3. If the OVAL Shorthand object is valid, it is added to the OVAL Document object.

After all OVAL Shorthands are loaded, the affected platforms of the loaded OVAL definitions are completed.
And then the OVAL document is saved as an XML file in `build/${PRODUCT}/oval-unlinked.xml`.

### 2. Linking OVAL Document

The second step is performed when building an XCCDF document using the `build_xccdf.py` script.
In this step, the `oval-unlinked.xml` document from the previous step is linked (IDs between rules and checks are aligned) to the XCCDF document being built.
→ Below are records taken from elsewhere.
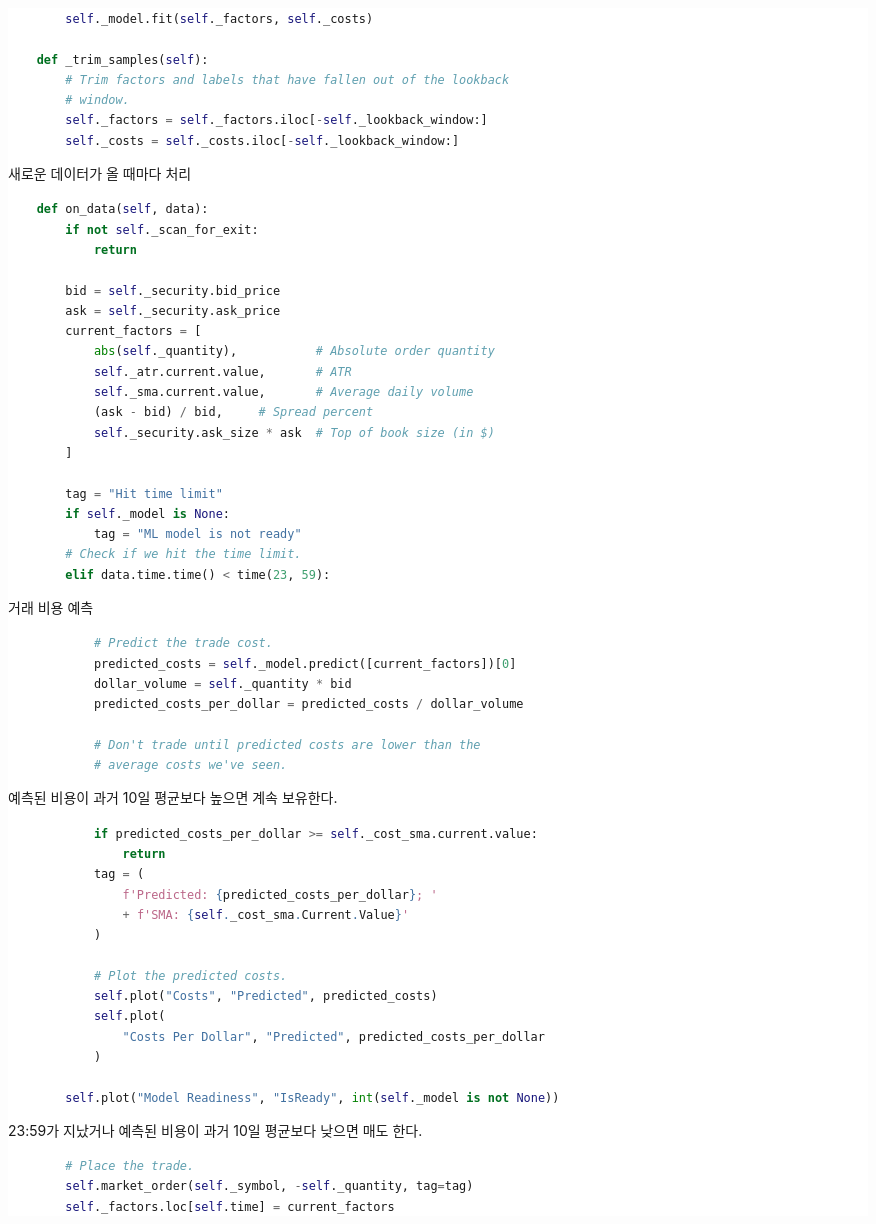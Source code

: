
 ```python
        self._model.fit(self._factors, self._costs)

    def _trim_samples(self):
        # Trim factors and labels that have fallen out of the lookback 
        # window.
        self._factors = self._factors.iloc[-self._lookback_window:]
        self._costs = self._costs.iloc[-self._lookback_window:]

```
새로운 데이터가 올 때마다 처리
```python
    def on_data(self, data):
        if not self._scan_for_exit:
            return

        bid = self._security.bid_price
        ask = self._security.ask_price
        current_factors = [
            abs(self._quantity),           # Absolute order quantity
            self._atr.current.value,       # ATR
            self._sma.current.value,       # Average daily volume
            (ask - bid) / bid,     # Spread percent
            self._security.ask_size * ask  # Top of book size (in $)
        ]

        tag = "Hit time limit" 
        if self._model is None:
            tag = "ML model is not ready"
        # Check if we hit the time limit.
        elif data.time.time() < time(23, 59):  
```
거래 비용 예측
```python
            # Predict the trade cost.
            predicted_costs = self._model.predict([current_factors])[0]
            dollar_volume = self._quantity * bid
            predicted_costs_per_dollar = predicted_costs / dollar_volume

            # Don't trade until predicted costs are lower than the 
            # average costs we've seen.
```
예측된 비용이 과거 10일 평균보다 높으면 계속 보유한다.
```python
            if predicted_costs_per_dollar >= self._cost_sma.current.value:
                return
            tag = (
                f'Predicted: {predicted_costs_per_dollar}; ' 
                + f'SMA: {self._cost_sma.Current.Value}'
            )

            # Plot the predicted costs.
            self.plot("Costs", "Predicted", predicted_costs)
            self.plot(
                "Costs Per Dollar", "Predicted", predicted_costs_per_dollar
            )
        
        self.plot("Model Readiness", "IsReady", int(self._model is not None))

```
23:59가 지났거나 예측된 비용이 과거 10일 평균보다 낮으면 매도 한다.
```python
        # Place the trade.
        self.market_order(self._symbol, -self._quantity, tag=tag)
        self._factors.loc[self.time] = current_factors
```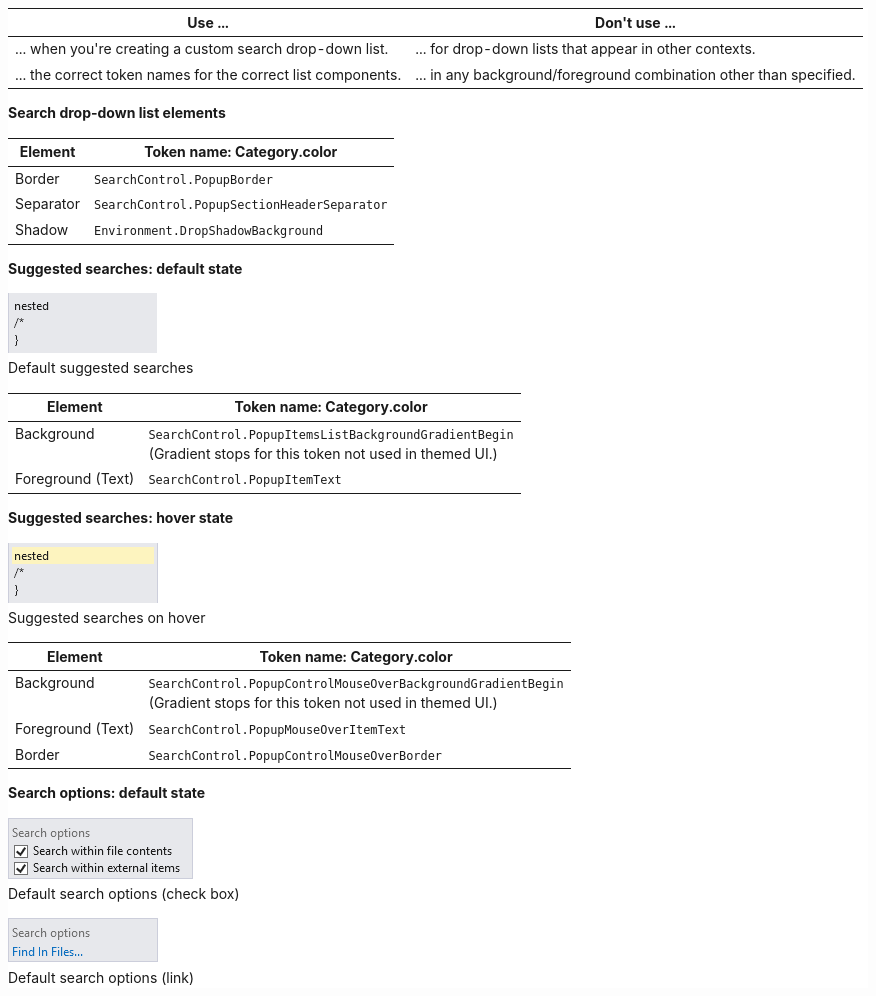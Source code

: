 | Use ... | Don't use ... |
| --- | --- |
| ... when you're creating a custom search drop-down list. | ... for drop-down lists that appear in other contexts. |
| ... the correct token names for the correct list components. | ... in any background/foreground combination other than specified. |

**Search drop-down list elements**

| Element | Token name: Category.color |
| --- | --- |
| Border | `SearchControl.PopupBorder` |
| Separator | `SearchControl.PopupSectionHeaderSeparator` |
| Shadow | `Environment.DropShadowBackground` |

**Suggested searches: default state**

![Default suggested searches](../../extensibility/ux-guidelines/media/0303-125_searchsuggested.png "0303-125_SearchSuggested")<br />Default suggested searches

| Element | Token name: Category.color |
| --- | --- |
| Background | `SearchControl.PopupItemsListBackgroundGradientBegin`<br />(Gradient stops for this token not used in themed UI.) |
| Foreground (Text) | `SearchControl.PopupItemText` |

**Suggested searches: hover state**

![Suggested searches on hover](../../extensibility/ux-guidelines/media/0303-128_searchsuggestedhover.png "0303-128_SearchSuggestedHover")<br />Suggested searches on hover

| Element | Token name: Category.color |
| --- | --- |
| Background | `SearchControl.PopupControlMouseOverBackgroundGradientBegin`<br />(Gradient stops for this token not used in themed UI.) |
| Foreground (Text) | `SearchControl.PopupMouseOverItemText` |
| Border | `SearchControl.PopupControlMouseOverBorder` |

**Search options: default state**

![Search check box](../../extensibility/ux-guidelines/media/0303-126_searchcheckbox.png "0303-126_SearchCheckbox")<br />Default search options (check box)

![Search options](../../extensibility/ux-guidelines/media/0303-127_searchoptions.png "0303-127_SearchOptions")<br />Default search options (link)
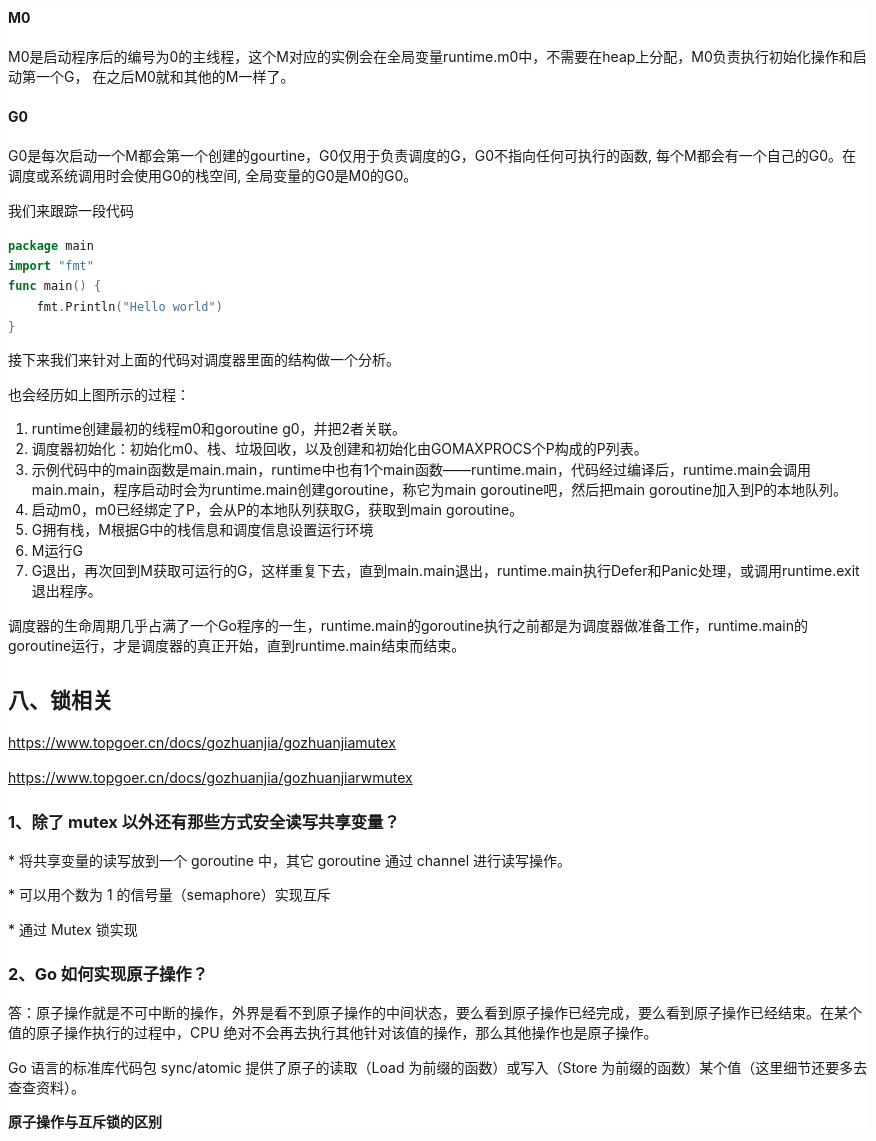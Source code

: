 #### M0

M0是启动程序后的编号为0的主线程，这个M对应的实例会在全局变量runtime.m0中，不需要在heap上分配，M0负责执行初始化操作和启动第一个G， 在之后M0就和其他的M一样了。

#### G0

G0是每次启动一个M都会第一个创建的gourtine，G0仅用于负责调度的G，G0不指向任何可执行的函数, 每个M都会有一个自己的G0。在调度或系统调用时会使用G0的栈空间, 全局变量的G0是M0的G0。

我们来跟踪一段代码

```go
package main 
import "fmt" 
func main() {
    fmt.Println("Hello world") 
}
```

接下来我们来针对上面的代码对调度器里面的结构做一个分析。

也会经历如上图所示的过程：

1. runtime创建最初的线程m0和goroutine g0，并把2者关联。
2. 调度器初始化：初始化m0、栈、垃圾回收，以及创建和初始化由GOMAXPROCS个P构成的P列表。
3. 示例代码中的main函数是main.main，runtime中也有1个main函数——runtime.main，代码经过编译后，runtime.main会调用main.main，程序启动时会为runtime.main创建goroutine，称它为main goroutine吧，然后把main goroutine加入到P的本地队列。
4. 启动m0，m0已经绑定了P，会从P的本地队列获取G，获取到main goroutine。
5. G拥有栈，M根据G中的栈信息和调度信息设置运行环境
6. M运行G
7. G退出，再次回到M获取可运行的G，这样重复下去，直到main.main退出，runtime.main执行Defer和Panic处理，或调用runtime.exit退出程序。

调度器的生命周期几乎占满了一个Go程序的一生，runtime.main的goroutine执行之前都是为调度器做准备工作，runtime.main的goroutine运行，才是调度器的真正开始，直到runtime.main结束而结束。

## 八、锁相关

https://www.topgoer.cn/docs/gozhuanjia/gozhuanjiamutex

https://www.topgoer.cn/docs/gozhuanjia/gozhuanjiarwmutex

### 1、除了 mutex 以外还有那些方式安全读写共享变量？

\* 将共享变量的读写放到一个 goroutine 中，其它 goroutine 通过 channel 进行读写操作。

\* 可以用个数为 1 的信号量（semaphore）实现互斥

\* 通过 Mutex 锁实现

### 2、Go 如何实现原子操作？

答：原子操作就是不可中断的操作，外界是看不到原子操作的中间状态，要么看到原子操作已经完成，要么看到原子操作已经结束。在某个值的原子操作执行的过程中，CPU 绝对不会再去执行其他针对该值的操作，那么其他操作也是原子操作。

Go 语言的标准库代码包 sync/atomic 提供了原子的读取（Load 为前缀的函数）或写入（Store 为前缀的函数）某个值（这里细节还要多去查查资料）。

**原子操作与互斥锁的区别**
Steps to link an OVAL document to an XCCDF document:

1. The unlinked OVAL document `oval-unlinked.xml` is loaded into the OVAL Document object.
2. The integrity of the references to the components of the OVAL Document object is verified.
3. For each XCCDF rule that has a CCE identification and
   has an OVAL check implemented, a new `<reference>` element with the CCE ID is added to the OVAL definition.
4. The OVAL definition referenced by the XCCDF is checked to be defined in the OVAL document.
5. Verify if `<xccdf:Value>` `type` to corresponding OVAL variable `datatype` export matching [constraint](http://csrc.nist.gov/publications/nistpubs/800-126-rev2/SP800-126r2.pdf#page=30&zoom=auto,69,313) is met.
   Also correct the `type` attribute of those `<xccdf:Value>` elements where necessary in order the produced content to meet this constraint.
6. Verify that the referenced CCE identifiers are correct.
7. Translate the identifiers in the OVAL Document object using `IDTranslator`.
8. The OVAL Document object is stored as an XML file `build/ssg-${PRODUCT}-oval.xml`.
9. For each XCCDF rule, a minimal OVAL Documents document is generated as an artifact
10. For each reference of OVAL check in XCCDF, a link to the `check-content` and a `check-export` element is added.